Key Challenge: There is a tension between "objective fidelity" and "subjective preference." Retaining moderate blue-green tones is crucial for maintaining underwater characteristics, yet individual preferences vary. There is a need for a mechanism that adaptively adjusts enhancement levels based on perceptual needs, supporting both precise numerical and intuitive semantic control.

Goal: To build an underwater enhancement framework capable of both precise numerical adjustment (continuous variation via an \(\alpha\) factor) and natural language instruction (e.g., "enhance this image to level ___"), while resolving the domain gap between synthetic training data and real underwater generalization.

Key Insight: Reuse pre-trained diffusion model priors via LoRA fine-tuning.
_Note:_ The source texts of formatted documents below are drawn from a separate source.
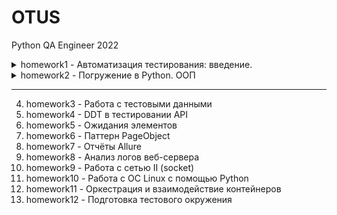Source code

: # OTUS
Python QA Engineer 2022

<details>
<summary>homework1 - Автоматизация тестирования: введение.</summary>

**Домашнее задание:** Настраиваем окружение

**Цель:** Прислать свой первый Pull Request в рамках курса

**Описание/Пошаговая инструкция выполнения домашнего задания:**
- Зарегистрироваться на гитхабе
- Создать репо
- Создать веточку
- Залить в ветку первый код с выводом "hello, world"
- Сделать pull request
- Прислать pull request
   
**Критерии оценки:**
- PR прислан
- Есть README.md
- Есть .gitignore
- Нет лишних файлов
</details>

<details>
<summary>homework2 - Погружение в Python. ООП</summary>

**Домашнее задание:** ООП и Pytest на практике

**Цель:** Научиться писать код в ООП стиле и покрывать его тестами.

**Описание/Пошаговая инструкция выполнения домашнего задания:**
- Создать базовый класс геометрической фигуры (Figure). 
- Реализовать классы геометрических фигур Треугольник, Прямоугольник, Квадрат, Круг (Triangle, Rectangle, Square, Circle).

Каждый класс должен располагаться в отдельном файле с соответствующим названием (например class Triangle => Triangle.py).
Все файлы с классами должны находиться в папке src/ в корне репозитория.
Треугольник должен задаваться тремя сторонами, если треугольник создать нельзя то класс должен вернуть None

1 Часть.

Каждая фигура должна иметь атрибуты:
name - название фигуры,
area (вычисляемое!) - площадь, 
perimeter (вычисляемое!) - периметр (сумма длин сторон или длину окружности)

Все вычисляемые свойства должны вычисляться по формулам для соответствующих геометрических фигур (никакого хардкода значений).
Каждая фигура должна реализовать метод add_area(figure) который должен принимать другую геометрическую фигуру и возвращать сумму площадей этих фигур. 
Если передана не геометрическая фигура, то нужно выбрасывать ошибку (raise ValueError) и сообщать что передан неправильный класс.

Опционально (необязательно): 
Запретить создавать экземпляры базового класса Figure.

Пример работы с одним из классов фигуры:

square = Square(10) # Так создаем квадрат со стороной 10
square.area
100
triangle = Triangle(13, 14, 15) # Так создаем треугольник со сторонами 13, 14, 15
triangle.area
84
triangle.add_area(square)
184

2 Часть.
Написать тесты с использованием pytest на эти классы. 
Глубину покрытия и объем определить самостоятельно, но минимум проверить реализацию всех указанных требований для каждого класса.

Все тесты должны располагаться в папке tests/ в корне репозитория.

**Критерии оценки:**
- Будет оцениваться глубина использования парадигмы ООП.
- Встроенные декораторы, наследование, отсутствие дублирования кода.
- Если какой-то метод выполняет одно и тоже во всех классах наследниках, то он должен принадлежать родительскому классу.
- Задание сдавать в формате pull-request.
- Соблюдение минимального кодстайла.
- Никаих print'ов, закомментированного кода и лишних файлов быть не должно.
</details>

----------------------------------------------
4) homework3 - Работа с тестовыми данными
5) homework4 - DDT в тестировании API
6) homework5 - Ожидания элементов
7) homework6 - Паттерн PageObject
8) homework7 - Отчёты Allure
9) homework8 - Анализ логов веб-сервера
10) homework9 - Работа с сетью II (socket)
11) homework10 - Работа с ОС Linux с помощью Python 
12) homework11 - Оркестрация и взаимодействие контейнеров 
13) homework12 - Подготовка тестового окружения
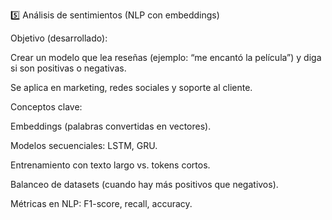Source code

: 5️⃣ Análisis de sentimientos (NLP con embeddings)

Objetivo (desarrollado):

Crear un modelo que lea reseñas (ejemplo: “me encantó la película”) y diga si son positivas o negativas.

Se aplica en marketing, redes sociales y soporte al cliente.

Conceptos clave:

Embeddings (palabras convertidas en vectores).

Modelos secuenciales: LSTM, GRU.

Entrenamiento con texto largo vs. tokens cortos.

Balanceo de datasets (cuando hay más positivos que negativos).

Métricas en NLP: F1-score, recall, accuracy.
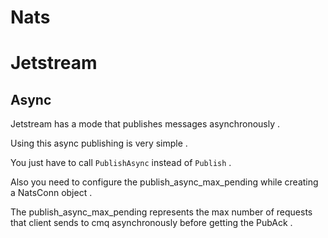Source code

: # Nats

# Jetstream 

## Async
Jetstream has a mode that publishes messages asynchronously .

Using this async publishing is very simple . 

You just have to call `PublishAsync` instead of `Publish` .

Also you need to configure the publish_async_max_pending while creating a NatsConn object . 

The publish_async_max_pending represents the max number of requests that client sends to cmq asynchronously before getting the PubAck .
Model the "enhancement level" as the weight fusion ratio between two decoders (enhancement vs. color preservation), transforming continuous adjustment into an interpolatable weight merging process.

Core Idea: A dual-branch semi-supervised diffusion framework + LoRA weight spherical interpolation = continuous controllable enhancement levels (Quant). The Quant branch then automatically generates "image-level-prompt" triplets to train the text control branch (Text).

Method¶

Overall Architecture¶

SDUIE utilizes a pre-trained Latent Diffusion Model as the backbone with LoRA fine-tuning. It consists of SDUIE-Quant (numerical control) and SDUIE-Text (semantic control), sharing the same latent space and "synthetic-to-real" adaptation strategy.

SDUIE-Quant features a dual-branch structure: encoders \(E_{ie}\) (for ground truth \(y\)) and \(E_{ir}\) (for synthetic/real underwater images \(x_s, x_r\)) share a single UNet \(U\). Decoder \(D_{ie}\) handles image enhancement, while \(D_{ir}\) manages color preservation. Training follows two paths: the image enhancement path (synthetic underwater \(\to\) ground truth, supervised) and the color preservation path (self-reconstruction to learn real underwater tones, self-supervised), forming the "semi-supervised" approach. During inference, continuous levels are achieved by fusing LoRA weights between \(D_{ie}\) and \(D_{ir}\) with a fusion factor \(\alpha \in [0, 1]\).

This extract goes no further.